# What you will do
Leave the pictures out and quote every line from the start of the listing to the line with "335 --> Terminado", inclusive.

# Provided data
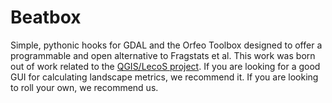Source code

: # Beatbox
Simple, pythonic hooks for GDAL and the Orfeo Toolbox designed to offer a programmable and open alternative to Fragstats et al. This work was born out of work related to the [QGIS/LecoS project](http://conservationecology.wordpress.com/lecos-land-cover-statistics/ "LecoS"). If you are looking for a good GUI for calculating landscape metrics, we recommend it. If you are looking to roll your own, we recommend us.
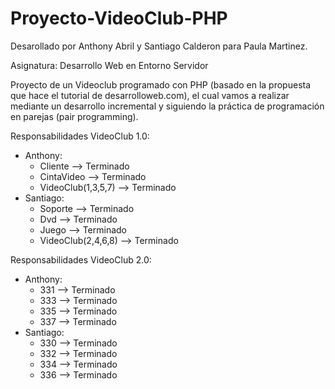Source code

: # Proyecto-VideoClub-PHP

Desarollado por Anthony Abril y Santiago Calderon para Paula Martinez.

Asignatura: Desarrollo Web en Entorno Servidor

Proyecto de un Videoclub programado con PHP (basado en la propuesta que hace el tutorial de desarrolloweb.com), el cual vamos a realizar mediante un desarrollo incremental y siguiendo la práctica de programación en parejas (pair programming).

Responsabilidades VideoClub 1.0:
- Anthony:
    + Cliente --> Terminado
    + CintaVideo --> Terminado
    + VideoClub(1,3,5,7) --> Terminado
- Santiago:
    + Soporte --> Terminado
    + Dvd --> Terminado
    + Juego --> Terminado
    + VideoClub(2,4,6,8) --> Terminado

Responsabilidades VideoClub 2.0:
- Anthony:
    + 331 --> Terminado
    + 333 --> Terminado
    + 335 --> Terminado
    + 337 --> Terminado
- Santiago:
    + 330 --> Terminado
    + 332 --> Terminado
    + 334 --> Terminado
    + 336 --> Terminado
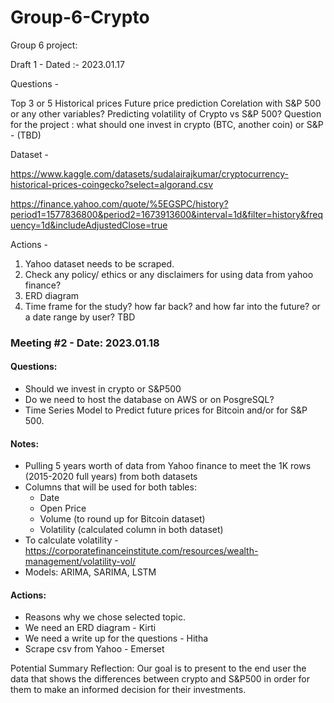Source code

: # Group-6-Crypto
Group 6 project:

Draft 1 - Dated :- 2023.01.17


Questions -

Top 3 or 5
Historical prices
Future price prediction
Corelation with S&P 500 or any other variables?
Predicting volatility of Crypto vs S&P 500?
Question for the project : what should one invest in crypto (BTC, another coin) or S&P - (TBD)


Dataset -

https://www.kaggle.com/datasets/sudalairajkumar/cryptocurrency-historical-prices-coingecko?select=algorand.csv

https://finance.yahoo.com/quote/%5EGSPC/history?period1=1577836800&period2=1673913600&interval=1d&filter=history&frequency=1d&includeAdjustedClose=true


Actions -

1. Yahoo dataset needs to be scraped.
2. Check any policy/ ethics or any disclaimers for using data from yahoo finance?
3. ERD diagram
4. Time frame for the study? how far back? and how far into the future? or a date range by user? TBD



### Meeting #2 - Date: 2023.01.18
#### Questions:
* Should we invest in crypto or S&P500
* Do we need to host the database on AWS or on PosgreSQL?
* Time Series Model to Predict future prices for Bitcoin and/or for S&P 500.

#### Notes:
* Pulling 5 years worth of data from Yahoo finance to meet the 1K rows (2015-2020 full years) from both datasets
* Columns that will be used for both tables:  
  * Date
  * Open Price
  * Volume (to round up for Bitcoin dataset)
  * Volatility (calculated column in both dataset)
* To calculate volatility - https://corporatefinanceinstitute.com/resources/wealth-management/volatility-vol/
* Models: ARIMA, SARIMA, LSTM

#### Actions:
* Reasons why we chose selected topic.
* We need an ERD diagram - Kirti
* We need a write up for the questions - Hitha
* Scrape csv from Yahoo - Emerset

Potential Summary Reflection:
Our goal is to present to the end user the data that shows the differences between crypto and S&P500 in order for them to make an informed decision for their investments.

# Response to this task
Source code

: # Beatbox
Simple, pythonic hooks for GDAL and the Orfeo Toolbox designed to offer a programmable and open alternative to Fragstats et al. This work was born out of work related to the [QGIS/LecoS project](http://conservationecology.wordpress.com/lecos-land-cover-statistics/ "LecoS"). If you are looking for a good GUI for calculating landscape metrics, we recommend it. If you are looking to roll your own, we recommend us.
Source code

: # Proyecto-VideoClub-PHP

Desarollado por Anthony Abril y Santiago Calderon para Paula Martinez.

Asignatura: Desarrollo Web en Entorno Servidor

Proyecto de un Videoclub programado con PHP (basado en la propuesta que hace el tutorial de desarrolloweb.com), el cual vamos a realizar mediante un desarrollo incremental y siguiendo la práctica de programación en parejas (pair programming).

Responsabilidades VideoClub 1.0:
- Anthony:
    + Cliente --> Terminado
    + CintaVideo --> Terminado
    + VideoClub(1,3,5,7) --> Terminado
- Santiago:
    + Soporte --> Terminado
    + Dvd --> Terminado
    + Juego --> Terminado
    + VideoClub(2,4,6,8) --> Terminado

Responsabilidades VideoClub 2.0:
- Anthony:
    + 331 --> Terminado
    + 333 --> Terminado
    + 335 --> Terminado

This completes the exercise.